Records from a collection
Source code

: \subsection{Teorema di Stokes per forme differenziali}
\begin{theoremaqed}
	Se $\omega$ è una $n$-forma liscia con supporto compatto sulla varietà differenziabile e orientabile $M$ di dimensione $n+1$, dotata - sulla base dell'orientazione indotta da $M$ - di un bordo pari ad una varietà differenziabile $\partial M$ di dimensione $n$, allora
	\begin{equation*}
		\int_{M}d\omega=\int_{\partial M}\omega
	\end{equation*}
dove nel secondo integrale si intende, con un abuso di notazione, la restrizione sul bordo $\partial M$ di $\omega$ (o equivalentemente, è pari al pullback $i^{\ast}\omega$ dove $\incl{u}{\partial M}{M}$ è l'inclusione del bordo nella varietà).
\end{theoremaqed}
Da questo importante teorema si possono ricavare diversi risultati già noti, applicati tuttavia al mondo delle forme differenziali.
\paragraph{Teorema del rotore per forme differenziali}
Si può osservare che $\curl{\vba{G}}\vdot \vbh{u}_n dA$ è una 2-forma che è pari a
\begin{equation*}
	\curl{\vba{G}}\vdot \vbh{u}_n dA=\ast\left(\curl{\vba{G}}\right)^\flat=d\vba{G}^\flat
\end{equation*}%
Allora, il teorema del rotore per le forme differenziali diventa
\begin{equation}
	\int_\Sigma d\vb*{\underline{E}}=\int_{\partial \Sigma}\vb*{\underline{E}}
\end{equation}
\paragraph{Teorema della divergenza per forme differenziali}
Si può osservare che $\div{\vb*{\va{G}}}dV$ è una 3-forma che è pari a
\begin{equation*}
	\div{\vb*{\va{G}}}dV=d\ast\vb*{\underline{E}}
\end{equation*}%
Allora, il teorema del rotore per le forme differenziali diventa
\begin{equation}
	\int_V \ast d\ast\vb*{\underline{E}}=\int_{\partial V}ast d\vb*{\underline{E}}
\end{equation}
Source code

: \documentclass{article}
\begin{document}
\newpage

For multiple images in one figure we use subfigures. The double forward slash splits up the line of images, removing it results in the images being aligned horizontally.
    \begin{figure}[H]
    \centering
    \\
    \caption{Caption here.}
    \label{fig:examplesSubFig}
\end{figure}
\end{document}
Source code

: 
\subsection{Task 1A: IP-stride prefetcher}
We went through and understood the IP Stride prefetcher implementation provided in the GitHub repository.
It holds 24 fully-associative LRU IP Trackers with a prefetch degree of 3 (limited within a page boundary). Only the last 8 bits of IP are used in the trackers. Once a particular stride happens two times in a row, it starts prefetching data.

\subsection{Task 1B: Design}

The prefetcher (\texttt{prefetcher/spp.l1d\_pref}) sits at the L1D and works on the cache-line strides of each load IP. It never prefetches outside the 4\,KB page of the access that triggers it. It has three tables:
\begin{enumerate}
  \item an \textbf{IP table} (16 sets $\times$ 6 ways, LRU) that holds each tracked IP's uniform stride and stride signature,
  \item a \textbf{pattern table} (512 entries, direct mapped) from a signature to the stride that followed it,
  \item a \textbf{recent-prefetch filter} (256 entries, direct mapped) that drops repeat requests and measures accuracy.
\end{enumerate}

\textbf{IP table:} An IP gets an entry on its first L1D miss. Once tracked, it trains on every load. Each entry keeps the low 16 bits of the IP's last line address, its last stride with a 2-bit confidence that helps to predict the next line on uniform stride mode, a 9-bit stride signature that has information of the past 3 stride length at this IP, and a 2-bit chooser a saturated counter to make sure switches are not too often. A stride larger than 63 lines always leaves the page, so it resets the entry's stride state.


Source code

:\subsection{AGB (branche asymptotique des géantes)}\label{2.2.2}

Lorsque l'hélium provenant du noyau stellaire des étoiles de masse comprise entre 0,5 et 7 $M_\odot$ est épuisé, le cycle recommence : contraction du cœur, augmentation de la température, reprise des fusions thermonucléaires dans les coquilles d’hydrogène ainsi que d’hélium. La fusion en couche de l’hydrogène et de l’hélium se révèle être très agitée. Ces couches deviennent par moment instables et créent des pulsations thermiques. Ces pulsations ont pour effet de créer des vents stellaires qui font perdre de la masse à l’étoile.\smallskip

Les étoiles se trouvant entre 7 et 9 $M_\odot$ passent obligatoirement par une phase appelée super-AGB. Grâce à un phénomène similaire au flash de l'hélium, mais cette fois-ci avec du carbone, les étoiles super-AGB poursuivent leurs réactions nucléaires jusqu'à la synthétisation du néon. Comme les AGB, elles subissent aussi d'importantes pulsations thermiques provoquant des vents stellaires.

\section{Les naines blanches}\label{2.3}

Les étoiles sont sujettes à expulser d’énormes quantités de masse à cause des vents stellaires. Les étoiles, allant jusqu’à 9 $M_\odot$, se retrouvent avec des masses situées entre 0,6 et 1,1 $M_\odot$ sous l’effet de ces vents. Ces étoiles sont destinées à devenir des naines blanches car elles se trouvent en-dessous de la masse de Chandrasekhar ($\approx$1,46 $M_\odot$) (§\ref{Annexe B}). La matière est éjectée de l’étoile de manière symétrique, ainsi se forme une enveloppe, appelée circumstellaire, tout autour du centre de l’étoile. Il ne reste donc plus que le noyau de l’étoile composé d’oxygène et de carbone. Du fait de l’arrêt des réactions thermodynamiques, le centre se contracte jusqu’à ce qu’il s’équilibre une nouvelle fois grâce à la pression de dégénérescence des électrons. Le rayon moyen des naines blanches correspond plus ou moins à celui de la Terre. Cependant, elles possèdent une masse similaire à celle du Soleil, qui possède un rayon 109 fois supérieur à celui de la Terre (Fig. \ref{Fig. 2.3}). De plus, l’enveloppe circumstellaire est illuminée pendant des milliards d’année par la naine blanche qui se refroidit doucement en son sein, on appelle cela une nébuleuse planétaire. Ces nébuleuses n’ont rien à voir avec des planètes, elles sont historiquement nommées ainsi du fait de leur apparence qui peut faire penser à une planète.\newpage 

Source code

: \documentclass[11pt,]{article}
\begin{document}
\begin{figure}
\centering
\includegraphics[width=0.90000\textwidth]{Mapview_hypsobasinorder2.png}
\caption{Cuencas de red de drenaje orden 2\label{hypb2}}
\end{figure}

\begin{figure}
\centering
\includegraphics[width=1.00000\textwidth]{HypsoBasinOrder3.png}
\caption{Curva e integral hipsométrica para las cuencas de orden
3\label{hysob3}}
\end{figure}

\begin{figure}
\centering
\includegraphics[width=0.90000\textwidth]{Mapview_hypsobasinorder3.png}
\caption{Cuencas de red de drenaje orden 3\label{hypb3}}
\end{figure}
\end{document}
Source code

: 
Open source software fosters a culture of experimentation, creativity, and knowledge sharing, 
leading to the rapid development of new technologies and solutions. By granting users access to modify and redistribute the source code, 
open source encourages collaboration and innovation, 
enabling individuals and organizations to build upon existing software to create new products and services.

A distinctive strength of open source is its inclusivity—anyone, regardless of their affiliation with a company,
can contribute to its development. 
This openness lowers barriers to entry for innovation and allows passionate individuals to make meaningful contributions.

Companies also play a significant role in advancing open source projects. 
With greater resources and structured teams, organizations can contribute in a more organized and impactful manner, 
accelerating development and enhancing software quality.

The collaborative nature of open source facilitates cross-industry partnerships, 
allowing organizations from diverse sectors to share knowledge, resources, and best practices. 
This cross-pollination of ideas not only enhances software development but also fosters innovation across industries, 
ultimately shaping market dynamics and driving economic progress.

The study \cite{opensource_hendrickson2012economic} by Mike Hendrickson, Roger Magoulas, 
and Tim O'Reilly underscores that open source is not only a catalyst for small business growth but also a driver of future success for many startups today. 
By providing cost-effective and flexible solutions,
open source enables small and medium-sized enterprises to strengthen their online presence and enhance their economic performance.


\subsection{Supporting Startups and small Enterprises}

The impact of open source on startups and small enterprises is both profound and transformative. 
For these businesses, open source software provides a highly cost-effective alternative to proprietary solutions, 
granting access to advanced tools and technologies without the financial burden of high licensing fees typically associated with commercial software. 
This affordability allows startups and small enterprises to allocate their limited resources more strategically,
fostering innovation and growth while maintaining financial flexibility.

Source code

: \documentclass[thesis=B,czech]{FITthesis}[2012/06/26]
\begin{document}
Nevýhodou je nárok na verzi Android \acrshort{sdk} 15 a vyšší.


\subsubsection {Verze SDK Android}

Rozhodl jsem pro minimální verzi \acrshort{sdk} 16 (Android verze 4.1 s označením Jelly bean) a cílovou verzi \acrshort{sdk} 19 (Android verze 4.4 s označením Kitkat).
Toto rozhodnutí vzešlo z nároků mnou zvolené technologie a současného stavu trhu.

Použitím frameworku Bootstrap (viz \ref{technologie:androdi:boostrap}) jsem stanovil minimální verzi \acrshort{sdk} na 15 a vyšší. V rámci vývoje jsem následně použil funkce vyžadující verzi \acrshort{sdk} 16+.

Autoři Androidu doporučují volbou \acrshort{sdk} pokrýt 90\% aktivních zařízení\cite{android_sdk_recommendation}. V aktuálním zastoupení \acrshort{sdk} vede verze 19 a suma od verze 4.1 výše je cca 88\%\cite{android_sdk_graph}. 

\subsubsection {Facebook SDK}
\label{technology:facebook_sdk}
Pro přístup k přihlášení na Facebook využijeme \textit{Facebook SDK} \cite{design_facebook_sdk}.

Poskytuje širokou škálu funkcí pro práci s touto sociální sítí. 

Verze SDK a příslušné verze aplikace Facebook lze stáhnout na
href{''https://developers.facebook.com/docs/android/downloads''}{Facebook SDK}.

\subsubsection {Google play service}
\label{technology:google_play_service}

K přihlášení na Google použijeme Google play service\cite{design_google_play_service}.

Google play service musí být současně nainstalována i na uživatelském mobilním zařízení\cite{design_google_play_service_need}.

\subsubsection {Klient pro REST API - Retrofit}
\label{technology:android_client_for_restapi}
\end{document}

■ About this task: Going back to the entries above, set down exactly the lines that begin at the one with "(branche asymptotique des" and end at the one with "Lorsque l'hélium provenant", both included, and nothing else.

■ Response:
:\subsection{AGB (branche asymptotique des géantes)}\label{2.2.2}

Lorsque l'hélium provenant du noyau stellaire des étoiles de masse comprise entre 0,5 et 7 $M_\odot$ est épuisé, le cycle recommence : contraction du cœur, augmentation de la température, reprise des fusions thermonucléaires dans les coquilles d’hydrogène ainsi que d’hélium. La fusion en couche de l’hydrogène et de l’hélium se révèle être très agitée. Ces couches deviennent par moment instables et créent des pulsations thermiques. Ces pulsations ont pour effet de créer des vents stellaires qui font perdre de la masse à l’étoile.\smallskip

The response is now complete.